Requirement:
Filter the records below down to lines containing "https".

Entries provided:
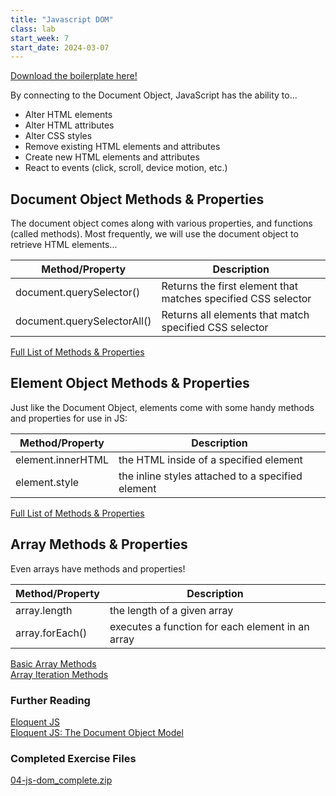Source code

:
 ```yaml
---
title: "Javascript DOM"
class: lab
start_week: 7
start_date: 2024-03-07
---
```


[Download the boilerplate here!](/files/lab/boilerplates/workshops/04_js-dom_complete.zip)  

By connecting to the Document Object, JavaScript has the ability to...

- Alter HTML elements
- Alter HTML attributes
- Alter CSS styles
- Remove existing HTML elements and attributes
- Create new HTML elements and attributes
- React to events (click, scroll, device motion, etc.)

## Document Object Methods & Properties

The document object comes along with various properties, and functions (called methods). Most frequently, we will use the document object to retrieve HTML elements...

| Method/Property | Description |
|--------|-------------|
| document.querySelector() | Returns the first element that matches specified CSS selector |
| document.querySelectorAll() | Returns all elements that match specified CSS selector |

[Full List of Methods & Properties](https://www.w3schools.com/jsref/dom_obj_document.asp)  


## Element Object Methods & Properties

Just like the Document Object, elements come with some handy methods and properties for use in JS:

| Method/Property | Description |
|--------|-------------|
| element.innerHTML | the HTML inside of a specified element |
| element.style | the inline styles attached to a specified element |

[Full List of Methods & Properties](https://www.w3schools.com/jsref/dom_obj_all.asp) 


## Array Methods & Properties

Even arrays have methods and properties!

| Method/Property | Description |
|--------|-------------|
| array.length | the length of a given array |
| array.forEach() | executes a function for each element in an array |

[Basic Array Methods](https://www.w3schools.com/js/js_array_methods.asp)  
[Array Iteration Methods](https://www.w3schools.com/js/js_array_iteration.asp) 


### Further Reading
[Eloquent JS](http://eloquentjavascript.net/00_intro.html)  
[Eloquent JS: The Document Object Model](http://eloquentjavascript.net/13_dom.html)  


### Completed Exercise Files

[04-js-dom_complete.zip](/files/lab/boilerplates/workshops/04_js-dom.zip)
---
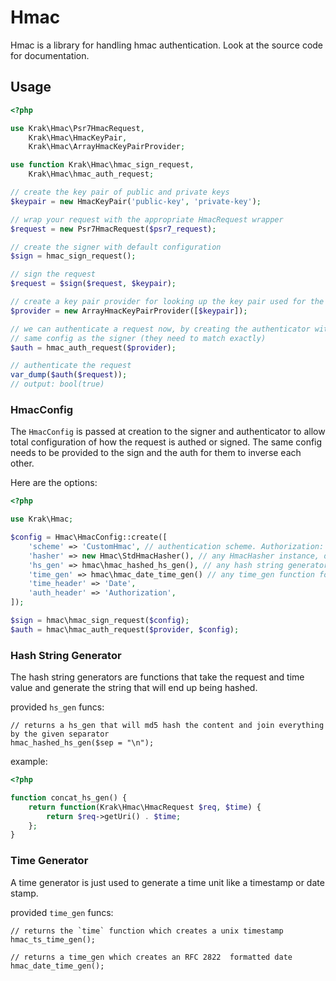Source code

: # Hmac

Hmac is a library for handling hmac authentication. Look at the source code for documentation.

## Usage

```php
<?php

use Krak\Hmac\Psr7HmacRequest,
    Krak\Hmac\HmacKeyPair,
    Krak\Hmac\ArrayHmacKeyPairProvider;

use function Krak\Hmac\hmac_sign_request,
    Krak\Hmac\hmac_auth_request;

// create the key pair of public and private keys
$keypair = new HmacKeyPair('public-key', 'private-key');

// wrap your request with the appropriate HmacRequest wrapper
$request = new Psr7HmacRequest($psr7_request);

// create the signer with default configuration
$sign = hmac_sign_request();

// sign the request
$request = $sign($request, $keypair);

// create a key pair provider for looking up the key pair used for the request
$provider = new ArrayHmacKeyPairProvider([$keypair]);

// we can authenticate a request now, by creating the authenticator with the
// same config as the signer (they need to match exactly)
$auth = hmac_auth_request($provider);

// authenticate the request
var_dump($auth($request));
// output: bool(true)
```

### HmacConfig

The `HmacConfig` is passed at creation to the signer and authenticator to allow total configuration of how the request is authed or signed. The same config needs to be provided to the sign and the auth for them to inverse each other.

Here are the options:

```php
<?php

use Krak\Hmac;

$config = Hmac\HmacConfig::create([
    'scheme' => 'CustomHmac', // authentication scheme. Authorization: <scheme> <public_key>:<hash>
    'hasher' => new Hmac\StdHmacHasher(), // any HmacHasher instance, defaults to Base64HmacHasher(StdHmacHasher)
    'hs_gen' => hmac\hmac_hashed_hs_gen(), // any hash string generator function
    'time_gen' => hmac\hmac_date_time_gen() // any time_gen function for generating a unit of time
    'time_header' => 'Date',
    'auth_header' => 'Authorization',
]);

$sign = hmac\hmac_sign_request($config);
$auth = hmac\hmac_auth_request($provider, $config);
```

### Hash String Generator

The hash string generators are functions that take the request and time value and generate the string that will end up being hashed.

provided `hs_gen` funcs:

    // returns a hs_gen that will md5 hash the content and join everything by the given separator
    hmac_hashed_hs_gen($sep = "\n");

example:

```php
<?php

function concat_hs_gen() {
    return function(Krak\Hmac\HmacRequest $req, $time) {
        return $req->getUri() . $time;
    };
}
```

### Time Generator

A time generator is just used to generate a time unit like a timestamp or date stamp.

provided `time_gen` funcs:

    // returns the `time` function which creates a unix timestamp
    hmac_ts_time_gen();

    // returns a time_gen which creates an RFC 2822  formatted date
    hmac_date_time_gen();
...
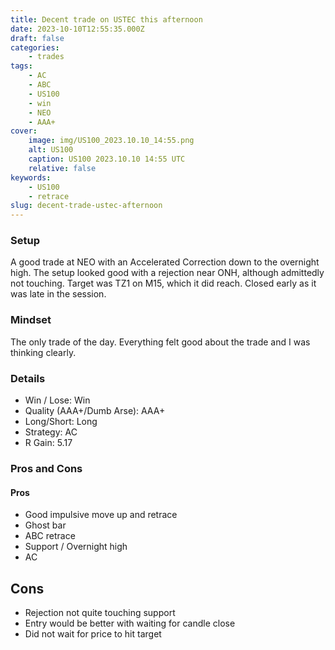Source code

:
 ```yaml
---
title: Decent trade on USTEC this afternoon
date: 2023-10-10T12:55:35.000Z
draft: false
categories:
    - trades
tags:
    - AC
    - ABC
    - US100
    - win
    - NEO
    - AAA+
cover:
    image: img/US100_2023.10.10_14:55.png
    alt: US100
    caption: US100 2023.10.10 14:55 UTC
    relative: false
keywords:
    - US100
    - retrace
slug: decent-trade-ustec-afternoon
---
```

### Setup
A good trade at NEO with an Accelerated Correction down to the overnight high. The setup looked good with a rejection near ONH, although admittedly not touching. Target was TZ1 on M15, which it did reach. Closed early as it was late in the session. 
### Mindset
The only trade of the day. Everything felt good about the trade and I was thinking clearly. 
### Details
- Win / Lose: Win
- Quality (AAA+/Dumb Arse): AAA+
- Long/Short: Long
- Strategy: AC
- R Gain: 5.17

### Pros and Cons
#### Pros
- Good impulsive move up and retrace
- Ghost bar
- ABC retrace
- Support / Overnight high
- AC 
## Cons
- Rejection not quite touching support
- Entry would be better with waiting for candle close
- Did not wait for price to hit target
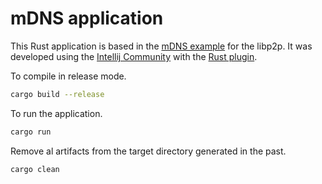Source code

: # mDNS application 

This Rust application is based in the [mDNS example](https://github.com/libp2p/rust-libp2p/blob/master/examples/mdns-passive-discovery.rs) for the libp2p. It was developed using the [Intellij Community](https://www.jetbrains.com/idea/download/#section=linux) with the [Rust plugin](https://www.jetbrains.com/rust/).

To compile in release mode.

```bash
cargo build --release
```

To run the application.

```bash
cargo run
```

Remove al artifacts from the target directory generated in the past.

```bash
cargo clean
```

Written answer:
[Full List of Methods & Properties](https://www.w3schools.com/jsref/dom_obj_document.asp)  
[Full List of Methods & Properties](https://www.w3schools.com/jsref/dom_obj_all.asp) 
[Basic Array Methods](https://www.w3schools.com/js/js_array_methods.asp)  
[Array Iteration Methods](https://www.w3schools.com/js/js_array_iteration.asp) 
This Rust application is based in the [mDNS example](https://github.com/libp2p/rust-libp2p/blob/master/examples/mdns-passive-discovery.rs) for the libp2p. It was developed using the [Intellij Community](https://www.jetbrains.com/idea/download/#section=linux) with the [Rust plugin](https://www.jetbrains.com/rust/).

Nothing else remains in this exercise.